É o caso do estudante de publicidade e propaganda de São Bernardo Luiz Filipe Negreiros, 22 anos, que chega a dormir no máximo cinco horas por noite. "Eu tenho sono, mas é deitar para desaparecer. Assisto televisão, leio livro, que é a pior coisa, já que uma vez fiquei lendo até as 6h para concluí-lo. Quando viajo é pior ainda", lamenta.

O estudante, que está desempregado, diz que quando tem uma entrevista, a situação piora. "Fico muito ansioso.
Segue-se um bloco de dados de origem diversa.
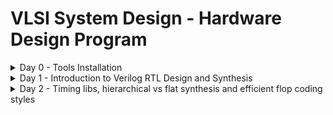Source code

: # VLSI System Design - Hardware Design Program

<details>

 <summary>Day 0 - Tools Installation</summary>

## System Details

- **RAM**: 8GB
- **Storage**: 256GB SSD
- **OS**: macOS

## Yosys

```
$ git clone https://github.com/YosysHQ/yosys.git
$ brew install cmake gcc gawk tcl-tk libtool bison flex make
$ brew install graphviz xdot neovim macvim
$ cd yosys
$ git submodule update --init
$ make
$ ./yosys
```

![yosys](/images/Day0/yosys.png)

## Iverilog

```
$ brew install icarus-verilog
$ iverilog
```

![iverilog](/images/Day0/iverilog.png)

## GTKWave

```
$ brew install gtkwave
$ gtkwave
```

![gtkwave](/images/Day0/gtkwave.png)

## Introduction - Digital VLSI SoC Design and Planning

The following stages are involved in Digital VLSI SoC design and Planning:

- **Chip Modelling** - The planning starts with defining the chip. The design specifications are described in testbench (C/C++ based). This step is concluded by verifying the testbench using appropriate compilers.
- **Register-transfer level (RTL) Designing** - This stage involves creating a soft copy of the hardware, by converting c model to register-transfer level model using verilog and validate that design specifications are met.
- **Synthesis** - This step involves converting RTL verilog code (synthesizable code) to Gate Level Netlist which describes the design using logic gates. Macros (Reusable blocks in the design, this also require synthesizable code) and Analog IP (Block connecting with real analog world, this required functional RTL code).
- **SoC Integration** - Integrates all the netlist and blocks synthesized from RTL code into a single model (processor, memory, clock, analog IP, etc).
- **Physical Design** - Physical design converted logical connectivity of cells into physical connectivity. This step involves, Partitioning, Floorplanning, Power Planning, Placement, Clock Tree Synthesis, Routing and More.
- The final GDSII (Layout) generated from Netlist goes through verifications (DRC and LVS) steps before fabrication process (tapeout).
- The cycle is completed by testing the final chip from fab using the same testbench designed in planning phase to ensure the working the hardware chip.

</details>

<details>

 <summary>Day 1 - Introduction to Verilog RTL Design and Synthesis</summary>

## Overview

Day 1: RTL design and synthesis using Iverilog, GTKWave and Yosys with SKY130 Technology

### 1. Introduction to Open-Source Simulator Iverilog

- Simulator: A tool which is used to verify the RTL (Register Transfer Level) design and the tool used for this course is Iverilog.
- Design: Verilog code or a group of Verilog codes that, in order to satisfy the necessary requirements, implement the intended functionality.
- Testbench: A setup in which stimulus (test vectors) are applied to the design in order to verify its functionality.

#### How Simulator Works

- The simulator evaluates the ouput only when there is a change in the inputs.
- If no input changes, there is no change in output.

#### Test Design Structure

- The design may have one or more primary inputs and one or more primary outputs.
- The testbench does not have primary inputs or outputs.<br>
![iverilogDesignStructure](/images/Day1/iverilogDesignStructure.png)

#### Iverilog-Based Simulation Flow

- Iverilog is given both the design and the testbench.
- A VCD (Value Change Dump) file created by Iverilog is sent to GTKWave for waveform display.<br>
![iverilogSimulationFlow](/images/Day1/iverilogSimulationFlow.png)

### 2. Labs using Iverilog and GTKWave

#### Steps:
 - Clone the repository - git clone https://github.com/kunalg123/sky130RTLDesignAndSynthesisWorkshop.git <br>
![gitClone](/images/Day1/sky130GitClone.png)

#### Key Points:
 - my_lib: Directory contains all the standard cell files used for synthesis
 - lib: Directory with Sky130 Standard Cell library used for synthesis
 - verilog_files: Directory contains all the verilog codes, along with their testbench, for the standard cells used in lib.<br>
![files](/images/Day1/filesSky130.png)

#### Lab Steps:
 - Load the Multiplexer and its testnech into iverilog, then execute the a.out file which is generated through iverilog. This will generate vcd file.<br>
![iverilogLoad](/images/Day1/iverilogLoad.png)
 - Load the .vcd file into the GTKWave for visulaization and functional verification.<br>
![gtkwaveLoad](/images/Day1/gtkwaveLoad.png)

### 3. Introduction to Yosys and Logic Synthesis

#### Introduction to Yosys
 - Synthesizer tool converts verilog RTL design code into gate-level netlist.
 - Yosys is a open source synthesizer tool used for coverting the RTL code to netlist.
 - Netlist represents the design in terms of standard cells from the library (.lib) file.<br>
![yosysSetup](/images/Day1/yosysSetup.png)
 - read_verilog: Command will read the design verilog file.
 - read_liberty: Command will read the standard cell library file.
 - write_verilog: Command will generate the netlist file.

#### Verification of Synthesis
 - The generated netlist can be verified using iverilog. 
 - The primary inputs and outputs of the synthesized netlist remain the same as in the RTL design, meaning the same testbench can be used.
 - The synthesis simulation should match with the RTL simulation.<br>
![synthesisVerify](/images/Day1/synthesisVerify.png)

#### Introduction to Logic Synthesis
 - <strong>RTL Design:</strong> Behavioral representation of the required design specification written in verilog HDL<br>
![rtl](/images/Day1/RTLdesign.png)
 - <strong>Synthesis:</strong> Conversion of RTL verilog code to gate level represenatation with logic gates and interconnects.
 - <strong>Netlist:</strong> Consisting of logic gates and interconnects generated through synthesis process.<br>
![syn](/images/Day1/Synthesis.png)
 - <strong>.lib:</strong> A collection of logical modules, including basic logic gates (e.g., AND, OR, NOT). Different flavors of the same gate exist (e.g., slow, medium, fast versions, 2input, 3input, 4input).
 - <strong>Need of different falours of gate:</strong> Faster and slower cells have different useage in the design to meet different design specifications.<br>
![faster](/images/Day1/Need1.png)
![slower](/images/Day1/Need2.png)
![diff](/images/Day1/fastslow.png)
 - <strong>Selection of cells:</strong> It is important to guide the synthesizer to select the flavour of cells that is optimum for the implementation of logic circuit. More use of faster cells may lead to bad circuit interms of power and area and hold time violations, more use of slower cells will lead to performace degardation and circuit becomes sluggish. All this guidance provided to the synthesizer through "Constraints".
 - <strong>Synthesis illustration:</strong> <br>
![syn2](/images/Day1/synillustration.png) 

### 4. Labs using Yosys and SKY130 PDKs

#### Lab steps:
 - Use of Iverilog to simulate RTL and Yosys for generating netlist.
 - Visualize waveform from both RTL and synthesis simulation and analyze sythezied designs
 - Invoke yosys to the sythesis process in the terminal <br>
![yosys](/images/Day0/yosys.png)
 - Read liberty files consisting of library files <br>
![readLib](/images/Day1/readLib.png)
 - Reading verilog design for verification <br>
![verifyDesign](/images/Day1/verifyread.png)
 - Now Run synthesis process on the top-level module <br>
 `synth -top good_mux` <br>
![synTopLevel](/images/Day1/synTopLevel.png)
 - Perform logic optimization using ABC command. This command will convert the RTL design to gate level with the cells, I/O singals provided in standard cell library <br>
 `abc -liberty ../sky130RTLDesignAndSynthesisWorkshop/verilog_files/good_mux.v` <br>
![abc](/images/Day1/abc.png)
 - Use show command to view graphical representation of design <br>
 `show` <br>
![show1](/images/Day1/show1.png) <br>
![show2](/images/Day1/show2.png)
 - Write Verilog Netlist file <br>
 `write_verilog good_mux_netlist.v or write_verilog -noattr good_mux_netlist.v`
 `!gvim good_mux_netlist.v` <br>
![gvim](/images/Day1/gvim.png) 

</details>

<details>
<summary>Day 2 - Timing libs, hierarchical vs flat synthesis and efficient flop coding styles</summary>

## Overview

Day 2: Understanding timing libraries (.libs), the difference between hieratchical and flat synthesis, and optimizing flip-flop coding techniques. These ideas are essential for enhancing RTL design and synthesis procedures.

### 1. SKY130RTL D2SK1 - Introduction to timing .libs

#### Introduction to timing .libs
 - The breakdown of SkyWater 130nm process design kit's (PDK) library named `sky130_fd_sc_hd__tt_025C_1v80.lib` is - 
 - <strong>Sky130</strong>: 130nm technology developed by SkyWater.
 - <strong>fd_sc_hd</strong>: Fully depleted, high density standard cell library.
 - <strong>tt_025C</strong>: Indicates typical-typical process corner at temperature of 25°C.
 - <strong>1v80</strong>: Nominal operating supply voltage of 1.8 Volts.
 - <strong>PVT</strong>: Process-voltage-temperature variation is a term used to describe the three main sources of variation in circuit design: process, voltage, and temperature. PVT variations can affect a circuit's timing, power, and noise characteristics. PVT variations are caused by the unpredictability of process parameters during the fabrication of an integrated circuit (IC). Some of the parameters include: Oxide thickness, Channel length, Channel width, Impurity concentration densities, and Diffusion depths.

 #### Basic Info from Library
 ![libInfo](/images/Day1/libInfo.png)

 #### Cell `sky130_fd_sc_hd__a2111o_1`:
  - Indicates a 2-input AND into first input of 4-input OR. `X = ((A1 & A2) | B1 | C1 | D1)`
  - <strong>a</strong>: AND gate
  - <strong>o</strong>: OR gate
  - <strong>2111</strong>: Two inputs (A1, A2) go into an AND gate. The result feeds into the first input of a 4-input OR gate (A1&A2, B1, C1, D1). <br>
![logicCell](/images/Day1/logicCell.png)

#### Other observations
 - It also tell about the cell's 32 (5 input) combinations of leakage power values, area, power port info, description of capacitance, power, max_transistion of each pin, timing information.
 - As the number of gates increases,a larger cell is employing wider transistors, the area also increases.
 - Wider cells are faster but require larger areas and consume more power.
 - Smaller cells have more delay but require less area and consume less power. <br>
![compareCells](/images/Day1/compareCells.png)

### 2. SKY130RTL D2SK2 - Hierarchical vs Flat Synthesis

#### Hierarchical vs Flat Synthesis

</detail>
No dia seguinte, estou exausto."

Para a neurologista e coordenadora do Laboratório do Sono da Faculdade de Medicina do ABC Rosa Hasan o sono é fundamental. "Temos que passar um terço da nossa vida dormindo. Por isso, com algumas mudanças de hábitos, conseguimos melhorar a qualidade do sono. Em alguns casos, é preciso procurar um especialista", explicou.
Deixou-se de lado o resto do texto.